### Brief
Search the entries for lines that contain the word "find", and report each one found.
::::::::
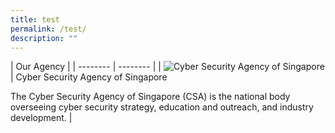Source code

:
 ```yaml
---
title: test
permalink: /test/
description: ""
---
```

| Our Agency |
| -------- | -------- |
| ![Cyber Security Agency of Singapore]()     | Cyber Security Agency of Singapore

The Cyber Security Agency of Singapore (CSA) is the national body overseeing cyber security strategy, education and outreach, and industry development.  |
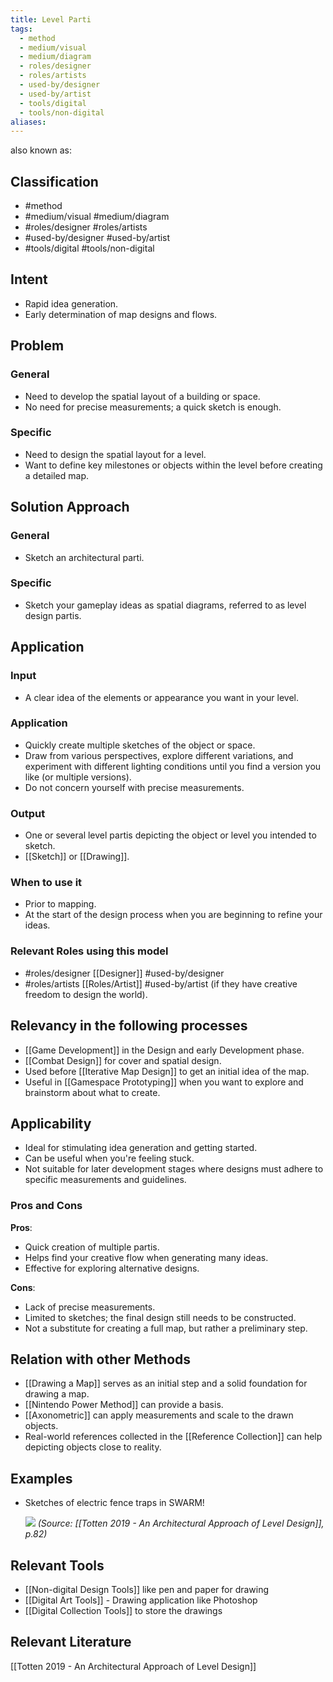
 ```yaml
---
title: Level Parti
tags:
  - method
  - medium/visual
  - medium/diagram
  - roles/designer
  - roles/artists
  - used-by/designer
  - used-by/artist
  - tools/digital
  - tools/non-digital
aliases:
---
```



also known as: 

## Classification
- #method 
- #medium/visual #medium/diagram 
- #roles/designer #roles/artists 
- #used-by/designer #used-by/artist 
- #tools/digital #tools/non-digital 

## Intent

- Rapid idea generation.
- Early determination of map designs and flows.

## Problem

### General

- Need to develop the spatial layout of a building or space.
- No need for precise measurements; a quick sketch is enough.

### Specific

- Need to design the spatial layout for a level.
- Want to define key milestones or objects within the level before creating a detailed map.

## Solution Approach

### General

- Sketch an architectural parti.

### Specific

- Sketch your gameplay ideas as spatial diagrams, referred to as level design partis.

## Application

### Input

- A clear idea of the elements or appearance you want in your level.

### Application

- Quickly create multiple sketches of the object or space.
- Draw from various perspectives, explore different variations, and experiment with different lighting conditions until you find a version you like (or multiple versions).
- Do not concern yourself with precise measurements.

### Output

- One or several level partis depicting the object or level you intended to sketch.
- [[Sketch]] or [[Drawing]].

### When to use it

- Prior to mapping.
- At the start of the design process when you are beginning to refine your ideas.

### Relevant Roles using this model

- #roles/designer [[Designer]] #used-by/designer
- #roles/artists [[Roles/Artist]] #used-by/artist (if they have creative freedom to design the world).

## Relevancy in the following processes

- [[Game Development]] in the Design and early Development phase.
- [[Combat Design]] for cover and spatial design.
- Used before [[Iterative Map Design]] to get an initial idea of the map.
- Useful in [[Gamespace Prototyping]] when you want to explore and brainstorm about what to create.

## Applicability

- Ideal for stimulating idea generation and getting started.
- Can be useful when you're feeling stuck.
- Not suitable for later development stages where designs must adhere to specific measurements and guidelines.

### Pros and Cons

**Pros**:

- Quick creation of multiple partis.
- Helps find your creative flow when generating many ideas.
- Effective for exploring alternative designs.

**Cons**:

- Lack of precise measurements.
- Limited to sketches; the final design still needs to be constructed.
- Not a substitute for creating a full map, but rather a preliminary step.

## Relation with other Methods

- [[Drawing a Map]] serves as an initial step and a solid foundation for drawing a map.
- [[Nintendo Power Method]] can provide a basis.
- [[Axonometric]] can apply measurements and scale to the drawn objects.
- Real-world references collected in the [[Reference Collection]] can help depicting objects close to reality.

## Examples
- Sketches of electric fence traps in SWARM!
  
  ![](sketchlevelparti.png)
  _(Source: [[Totten 2019 - An Architectural Approach of Level Design]], p.82)_

## Relevant Tools
- [[Non-digital Design Tools]] like pen and paper for drawing
- [[Digital Art Tools]] - Drawing application like Photoshop
- [[Digital Collection Tools]] to store the drawings

## Relevant Literature

[[Totten 2019 - An Architectural Approach of Level Design]]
::::::::
### The completed task
- Draw from various perspectives, explore different variations, and experiment with different lighting conditions until you find a version you like (or multiple versions).
- Helps find your creative flow when generating many ideas.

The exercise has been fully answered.